How such sustained intensity holds up against the more glamorous Jonathan Tetelman remains to be seen, as he called out sick Friday afternoon following his own debut last month and left Pinkerton duties to Chad Shelton who turned in a perfectly serviceable performance, especially considering the short notice. He runs the timbral gamut from buzz to bleat and a tendency to aspirate certain consonants compromised his diction some, but it’s a solid voice and, as it climbs, even manages to gain some in beauty. The muscularity of his tone befit the bullishness of his read on the role and if his lack of eye contact with his prima donna was the only evidence of any nerves he might have felt, it did nothing to compromise the evening’s dramaturgical particularity.

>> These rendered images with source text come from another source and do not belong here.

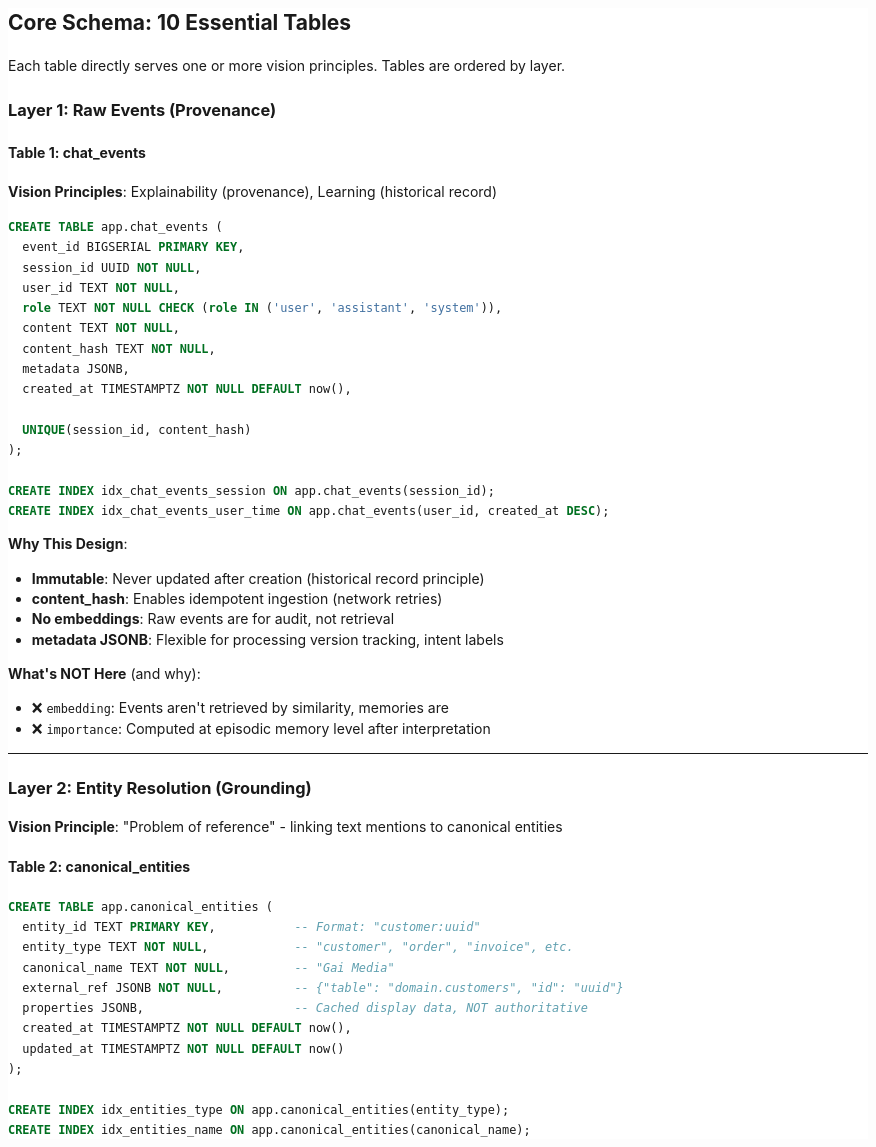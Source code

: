 
## Core Schema: 10 Essential Tables

Each table directly serves one or more vision principles. Tables are ordered by layer.

### Layer 1: Raw Events (Provenance)

#### Table 1: chat_events

**Vision Principles**: Explainability (provenance), Learning (historical record)

```sql
CREATE TABLE app.chat_events (
  event_id BIGSERIAL PRIMARY KEY,
  session_id UUID NOT NULL,
  user_id TEXT NOT NULL,
  role TEXT NOT NULL CHECK (role IN ('user', 'assistant', 'system')),
  content TEXT NOT NULL,
  content_hash TEXT NOT NULL,
  metadata JSONB,
  created_at TIMESTAMPTZ NOT NULL DEFAULT now(),

  UNIQUE(session_id, content_hash)
);

CREATE INDEX idx_chat_events_session ON app.chat_events(session_id);
CREATE INDEX idx_chat_events_user_time ON app.chat_events(user_id, created_at DESC);
```

**Why This Design**:
- **Immutable**: Never updated after creation (historical record principle)
- **content_hash**: Enables idempotent ingestion (network retries)
- **No embeddings**: Raw events are for audit, not retrieval
- **metadata JSONB**: Flexible for processing version tracking, intent labels

**What's NOT Here** (and why):
- ❌ `embedding`: Events aren't retrieved by similarity, memories are
- ❌ `importance`: Computed at episodic memory level after interpretation

---

### Layer 2: Entity Resolution (Grounding)

**Vision Principle**: "Problem of reference" - linking text mentions to canonical entities

#### Table 2: canonical_entities

```sql
CREATE TABLE app.canonical_entities (
  entity_id TEXT PRIMARY KEY,           -- Format: "customer:uuid"
  entity_type TEXT NOT NULL,            -- "customer", "order", "invoice", etc.
  canonical_name TEXT NOT NULL,         -- "Gai Media"
  external_ref JSONB NOT NULL,          -- {"table": "domain.customers", "id": "uuid"}
  properties JSONB,                     -- Cached display data, NOT authoritative
  created_at TIMESTAMPTZ NOT NULL DEFAULT now(),
  updated_at TIMESTAMPTZ NOT NULL DEFAULT now()
);

CREATE INDEX idx_entities_type ON app.canonical_entities(entity_type);
CREATE INDEX idx_entities_name ON app.canonical_entities(canonical_name);
```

In fact, his “Addio fiorito asil” reached its own peak of gratifying intensity.

Steadier in his forcefulness was Lucas Meachem as Sharpless, pointed and nearly wrathful towards the end, even if his volume faded in some of the lower-lying Act I passages. Paul Corona was a noticeably healthy voice as the Imperial Commissioner while Robert Pomakov was a more hectoring Bonze. Jeongcheol Cha and Briana Hunter were both fine presences as Yamadori and Kate Pinkerton, respectively.

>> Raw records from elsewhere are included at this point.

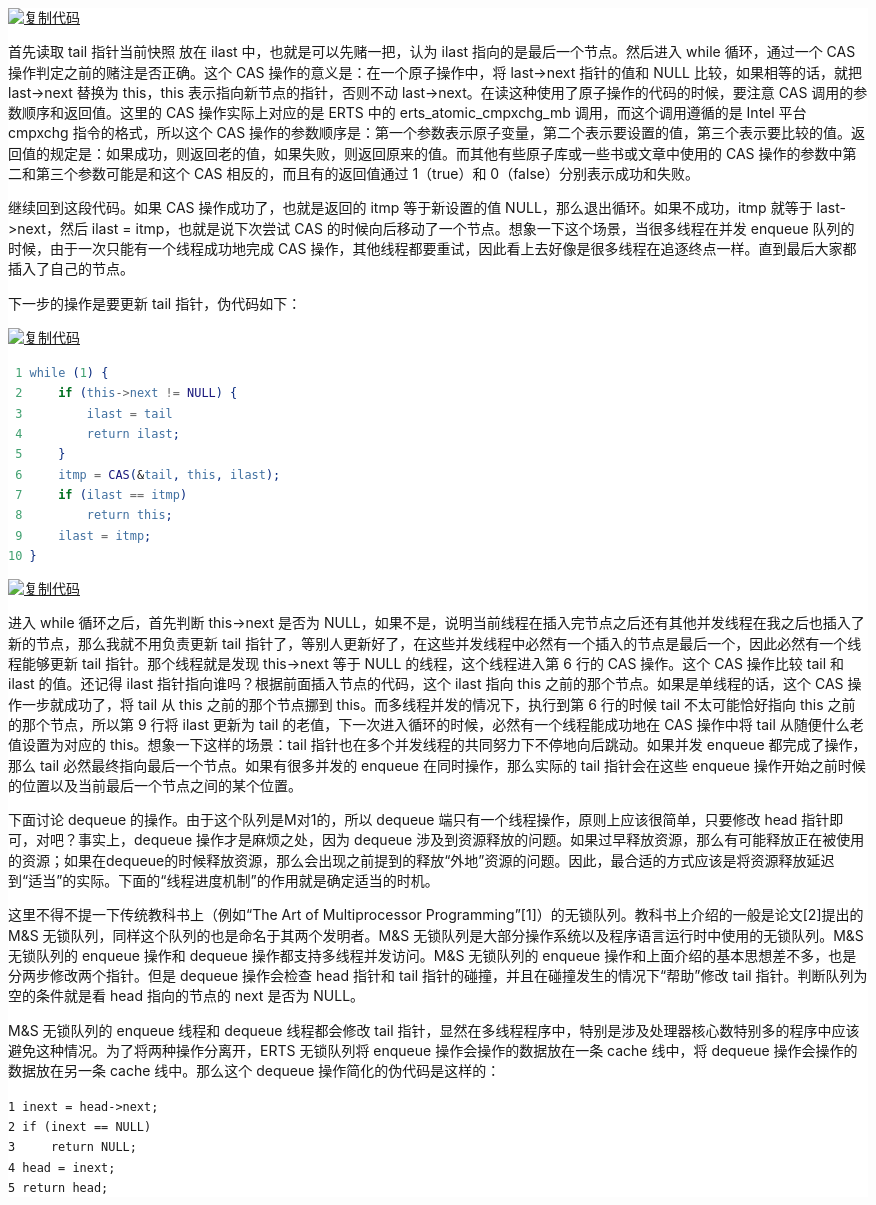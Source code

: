 [![复制代码](https://common.cnblogs.com/images/copycode.gif)](javascript:void(0);)

首先读取 tail 指针当前快照 放在 ilast 中，也就是可以先赌一把，认为 ilast 指向的是最后一个节点。然后进入 while 循环，通过一个 CAS 操作判定之前的赌注是否正确。这个 CAS 操作的意义是：在一个原子操作中，将 last->next 指针的值和 NULL 比较，如果相等的话，就把 last->next 替换为 this，this 表示指向新节点的指针，否则不动 last->next。在读这种使用了原子操作的代码的时候，要注意 CAS 调用的参数顺序和返回值。这里的 CAS 操作实际上对应的是 ERTS 中的 erts_atomic_cmpxchg_mb 调用，而这个调用遵循的是 Intel 平台 cmpxchg 指令的格式，所以这个 CAS 操作的参数顺序是：第一个参数表示原子变量，第二个表示要设置的值，第三个表示要比较的值。返回值的规定是：如果成功，则返回老的值，如果失败，则返回原来的值。而其他有些原子库或一些书或文章中使用的 CAS 操作的参数中第二和第三个参数可能是和这个 CAS 相反的，而且有的返回值通过 1（true）和 0（false）分别表示成功和失败。

继续回到这段代码。如果 CAS 操作成功了，也就是返回的 itmp 等于新设置的值 NULL，那么退出循环。如果不成功，itmp 就等于 last->next，然后 ilast = itmp，也就是说下次尝试 CAS 的时候向后移动了一个节点。想象一下这个场景，当很多线程在并发 enqueue 队列的时候，由于一次只能有一个线程成功地完成 CAS 操作，其他线程都要重试，因此看上去好像是很多线程在追逐终点一样。直到最后大家都插入了自己的节点。

下一步的操作是要更新 tail 指针，伪代码如下：

[![复制代码](https://common.cnblogs.com/images/copycode.gif)](javascript:void(0);)

```erlang
 1 while (1) {
 2     if (this->next != NULL) {
 3         ilast = tail
 4         return ilast;
 5     }
 6     itmp = CAS(&tail, this, ilast);
 7     if (ilast == itmp)
 8         return this;
 9     ilast = itmp;
10 }
```

[![复制代码](https://common.cnblogs.com/images/copycode.gif)](javascript:void(0);)

进入 while 循环之后，首先判断 this->next 是否为 NULL，如果不是，说明当前线程在插入完节点之后还有其他并发线程在我之后也插入了新的节点，那么我就不用负责更新 tail 指针了，等别人更新好了，在这些并发线程中必然有一个插入的节点是最后一个，因此必然有一个线程能够更新 tail 指针。那个线程就是发现 this->next 等于 NULL 的线程，这个线程进入第 6 行的 CAS 操作。这个 CAS 操作比较 tail 和 ilast 的值。还记得 ilast 指针指向谁吗？根据前面插入节点的代码，这个 ilast 指向 this 之前的那个节点。如果是单线程的话，这个 CAS 操作一步就成功了，将 tail 从 this 之前的那个节点挪到 this。而多线程并发的情况下，执行到第 6 行的时候 tail 不太可能恰好指向 this 之前的那个节点，所以第 9 行将 ilast 更新为 tail 的老值，下一次进入循环的时候，必然有一个线程能成功地在 CAS 操作中将 tail 从随便什么老值设置为对应的 this。想象一下这样的场景：tail 指针也在多个并发线程的共同努力下不停地向后跳动。如果并发 enqueue 都完成了操作，那么 tail 必然最终指向最后一个节点。如果有很多并发的 enqueue 在同时操作，那么实际的 tail 指针会在这些 enqueue 操作开始之前时候的位置以及当前最后一个节点之间的某个位置。

下面讨论 dequeue 的操作。由于这个队列是M对1的，所以 dequeue 端只有一个线程操作，原则上应该很简单，只要修改 head 指针即可，对吧？事实上，dequeue 操作才是麻烦之处，因为 dequeue 涉及到资源释放的问题。如果过早释放资源，那么有可能释放正在被使用的资源；如果在dequeue的时候释放资源，那么会出现之前提到的释放“外地”资源的问题。因此，最合适的方式应该是将资源释放延迟到“适当”的实际。下面的“线程进度机制”的作用就是确定适当的时机。

这里不得不提一下传统教科书上（例如“The Art of Multiprocessor Programming”[1]）的无锁队列。教科书上介绍的一般是论文[2]提出的 M&S 无锁队列，同样这个队列的也是命名于其两个发明者。M&S 无锁队列是大部分操作系统以及程序语言运行时中使用的无锁队列。M&S 无锁队列的 enqueue 操作和 dequeue 操作都支持多线程并发访问。M&S 无锁队列的 enqueue 操作和上面介绍的基本思想差不多，也是分两步修改两个指针。但是 dequeue 操作会检查 head 指针和 tail 指针的碰撞，并且在碰撞发生的情况下“帮助”修改 tail 指针。判断队列为空的条件就是看 head 指向的节点的 next 是否为 NULL。

M&S 无锁队列的 enqueue 线程和 dequeue 线程都会修改 tail 指针，显然在多线程程序中，特别是涉及处理器核心数特别多的程序中应该避免这种情况。为了将两种操作分离开，ERTS 无锁队列将 enqueue 操作会操作的数据放在一条 cache 线中，将 dequeue 操作会操作的数据放在另一条 cache 线中。那么这个 dequeue 操作简化的伪代码是这样的：

```
1 inext = head->next;
2 if (inext == NULL)
3     return NULL;
4 head = inext;
5 return head;
```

But the finest and most consistent support for the occasion came from conductor Xian Zhang who brought a sense of both kaleidoscopic color and refined patina to the orchestra’s sound. Her tempi were often measured (Butterfly’s entrance was especially slow-moving) and even though the performance clocked in at three solid hours, it never flagged in detail or interest. And despite the majestic scope of her reading, the singers were never drowned out.

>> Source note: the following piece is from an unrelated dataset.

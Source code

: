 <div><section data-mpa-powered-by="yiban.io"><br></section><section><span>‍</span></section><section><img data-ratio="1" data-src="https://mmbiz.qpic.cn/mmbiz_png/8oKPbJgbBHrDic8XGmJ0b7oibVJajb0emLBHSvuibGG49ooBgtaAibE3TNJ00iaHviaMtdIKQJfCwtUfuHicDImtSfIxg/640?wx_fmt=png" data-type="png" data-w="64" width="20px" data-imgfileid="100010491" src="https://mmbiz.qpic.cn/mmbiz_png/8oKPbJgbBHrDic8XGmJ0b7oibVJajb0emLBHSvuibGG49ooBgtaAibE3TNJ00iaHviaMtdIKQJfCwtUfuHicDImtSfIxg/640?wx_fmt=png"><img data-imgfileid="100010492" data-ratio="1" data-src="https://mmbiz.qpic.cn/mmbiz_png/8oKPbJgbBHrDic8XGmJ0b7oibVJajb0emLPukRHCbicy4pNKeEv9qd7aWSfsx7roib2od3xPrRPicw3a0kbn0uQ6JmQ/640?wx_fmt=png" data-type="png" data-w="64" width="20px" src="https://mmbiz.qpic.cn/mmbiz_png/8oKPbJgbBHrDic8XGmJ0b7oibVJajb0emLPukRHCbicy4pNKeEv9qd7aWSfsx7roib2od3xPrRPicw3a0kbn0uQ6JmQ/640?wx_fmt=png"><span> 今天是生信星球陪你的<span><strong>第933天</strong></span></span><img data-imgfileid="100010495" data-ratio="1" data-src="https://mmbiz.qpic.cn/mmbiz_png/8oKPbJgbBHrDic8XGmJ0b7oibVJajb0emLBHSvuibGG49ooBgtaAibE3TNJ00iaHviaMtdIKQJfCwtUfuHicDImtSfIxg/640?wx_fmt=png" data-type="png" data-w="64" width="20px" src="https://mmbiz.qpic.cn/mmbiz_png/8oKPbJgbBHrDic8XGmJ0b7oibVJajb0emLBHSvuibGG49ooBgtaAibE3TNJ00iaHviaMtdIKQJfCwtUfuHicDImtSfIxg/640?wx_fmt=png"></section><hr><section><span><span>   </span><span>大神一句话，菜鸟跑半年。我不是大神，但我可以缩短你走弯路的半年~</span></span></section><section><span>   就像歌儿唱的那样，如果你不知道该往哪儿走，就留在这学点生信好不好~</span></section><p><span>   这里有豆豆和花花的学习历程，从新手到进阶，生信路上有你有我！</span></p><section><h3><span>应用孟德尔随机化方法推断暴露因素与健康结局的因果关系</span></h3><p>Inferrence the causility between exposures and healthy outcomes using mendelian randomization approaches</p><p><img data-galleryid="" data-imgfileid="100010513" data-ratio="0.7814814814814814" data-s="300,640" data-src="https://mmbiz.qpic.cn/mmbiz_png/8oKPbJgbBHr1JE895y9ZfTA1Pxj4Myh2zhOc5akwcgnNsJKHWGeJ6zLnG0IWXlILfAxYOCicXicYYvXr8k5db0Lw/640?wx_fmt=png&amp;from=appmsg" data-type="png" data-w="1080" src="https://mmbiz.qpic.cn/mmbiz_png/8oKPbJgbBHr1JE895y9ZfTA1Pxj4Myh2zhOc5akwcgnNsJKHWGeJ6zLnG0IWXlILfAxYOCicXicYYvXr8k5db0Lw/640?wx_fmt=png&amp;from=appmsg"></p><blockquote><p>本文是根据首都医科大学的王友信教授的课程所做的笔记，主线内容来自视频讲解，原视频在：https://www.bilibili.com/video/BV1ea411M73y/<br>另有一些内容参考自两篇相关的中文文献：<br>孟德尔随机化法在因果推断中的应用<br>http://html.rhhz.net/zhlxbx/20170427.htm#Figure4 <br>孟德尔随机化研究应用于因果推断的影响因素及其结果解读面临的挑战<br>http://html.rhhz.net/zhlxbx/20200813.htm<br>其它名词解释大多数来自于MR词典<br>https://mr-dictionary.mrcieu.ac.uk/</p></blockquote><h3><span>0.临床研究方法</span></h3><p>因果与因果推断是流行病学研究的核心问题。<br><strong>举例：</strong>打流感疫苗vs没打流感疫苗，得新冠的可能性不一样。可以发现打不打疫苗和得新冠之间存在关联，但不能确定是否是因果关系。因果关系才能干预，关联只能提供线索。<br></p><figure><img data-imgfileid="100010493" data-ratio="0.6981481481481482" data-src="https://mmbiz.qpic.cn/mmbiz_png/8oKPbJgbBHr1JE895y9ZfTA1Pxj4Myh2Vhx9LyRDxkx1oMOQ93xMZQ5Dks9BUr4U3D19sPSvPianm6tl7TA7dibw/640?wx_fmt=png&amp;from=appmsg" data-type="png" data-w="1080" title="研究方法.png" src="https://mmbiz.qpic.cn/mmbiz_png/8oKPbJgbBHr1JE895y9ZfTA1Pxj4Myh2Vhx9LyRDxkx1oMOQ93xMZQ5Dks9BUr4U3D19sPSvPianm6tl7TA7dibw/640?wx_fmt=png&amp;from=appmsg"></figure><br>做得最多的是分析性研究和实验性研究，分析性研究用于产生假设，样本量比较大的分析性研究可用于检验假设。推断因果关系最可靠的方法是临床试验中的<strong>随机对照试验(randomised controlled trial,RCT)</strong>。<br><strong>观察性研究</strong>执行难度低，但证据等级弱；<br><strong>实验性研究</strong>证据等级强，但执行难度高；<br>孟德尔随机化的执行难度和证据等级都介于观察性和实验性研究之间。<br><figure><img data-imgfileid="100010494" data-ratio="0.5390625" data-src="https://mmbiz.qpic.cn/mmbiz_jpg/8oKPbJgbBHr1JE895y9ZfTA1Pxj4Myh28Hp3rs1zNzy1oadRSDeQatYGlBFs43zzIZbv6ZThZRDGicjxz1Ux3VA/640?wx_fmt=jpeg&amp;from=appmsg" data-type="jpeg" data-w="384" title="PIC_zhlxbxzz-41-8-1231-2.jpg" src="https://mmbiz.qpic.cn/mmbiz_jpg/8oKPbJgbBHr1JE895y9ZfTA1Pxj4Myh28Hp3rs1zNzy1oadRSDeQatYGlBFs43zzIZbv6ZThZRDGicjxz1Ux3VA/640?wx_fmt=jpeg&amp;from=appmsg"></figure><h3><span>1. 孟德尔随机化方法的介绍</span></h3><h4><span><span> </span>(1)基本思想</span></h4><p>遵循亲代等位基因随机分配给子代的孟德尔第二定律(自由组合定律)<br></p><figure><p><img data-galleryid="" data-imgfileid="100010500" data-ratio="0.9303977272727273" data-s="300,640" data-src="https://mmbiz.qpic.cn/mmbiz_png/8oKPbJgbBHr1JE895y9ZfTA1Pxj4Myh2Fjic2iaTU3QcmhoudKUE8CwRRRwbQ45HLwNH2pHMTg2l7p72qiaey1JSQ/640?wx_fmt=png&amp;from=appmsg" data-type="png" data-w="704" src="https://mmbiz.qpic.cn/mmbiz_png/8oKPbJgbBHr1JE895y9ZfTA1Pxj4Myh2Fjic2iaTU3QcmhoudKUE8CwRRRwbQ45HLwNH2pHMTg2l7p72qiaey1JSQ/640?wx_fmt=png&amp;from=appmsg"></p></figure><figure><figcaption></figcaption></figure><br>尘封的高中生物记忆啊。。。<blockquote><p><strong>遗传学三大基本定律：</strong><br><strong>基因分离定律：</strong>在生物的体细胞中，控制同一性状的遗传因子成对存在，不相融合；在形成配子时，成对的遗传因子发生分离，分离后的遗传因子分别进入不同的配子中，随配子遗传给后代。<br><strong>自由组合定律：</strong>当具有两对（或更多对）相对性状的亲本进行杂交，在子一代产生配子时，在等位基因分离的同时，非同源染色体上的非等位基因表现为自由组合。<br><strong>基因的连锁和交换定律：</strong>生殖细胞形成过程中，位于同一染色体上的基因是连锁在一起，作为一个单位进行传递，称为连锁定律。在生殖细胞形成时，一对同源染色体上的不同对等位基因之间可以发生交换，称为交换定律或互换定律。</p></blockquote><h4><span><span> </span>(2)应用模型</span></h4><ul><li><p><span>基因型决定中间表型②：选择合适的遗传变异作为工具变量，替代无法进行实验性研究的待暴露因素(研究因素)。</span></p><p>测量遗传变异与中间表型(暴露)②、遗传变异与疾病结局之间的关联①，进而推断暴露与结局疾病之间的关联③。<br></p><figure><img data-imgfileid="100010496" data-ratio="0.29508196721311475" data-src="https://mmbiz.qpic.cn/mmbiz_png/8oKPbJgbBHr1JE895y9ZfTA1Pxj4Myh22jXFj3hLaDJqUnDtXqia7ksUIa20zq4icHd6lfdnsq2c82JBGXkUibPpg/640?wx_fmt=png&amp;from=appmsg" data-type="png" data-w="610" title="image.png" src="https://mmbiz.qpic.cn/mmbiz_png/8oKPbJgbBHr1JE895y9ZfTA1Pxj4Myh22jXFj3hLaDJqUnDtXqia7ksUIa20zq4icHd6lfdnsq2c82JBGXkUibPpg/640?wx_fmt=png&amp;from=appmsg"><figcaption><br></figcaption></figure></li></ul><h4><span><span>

Late spring at the Met usually means repertoire dregs of rote blockbuster revivals and abbreviated revivals of more obscure operas, and that custom certainly lives on (if you’re hungry for more Turandot, it comes back yet again in June). But Butterfly with Grigorian at its center makes for a more satisfying, more complex meal. At the performance’s conclusion, the theater resounded with the joy of waves of applause as this long-desired artist finally greeted her hour of bloom.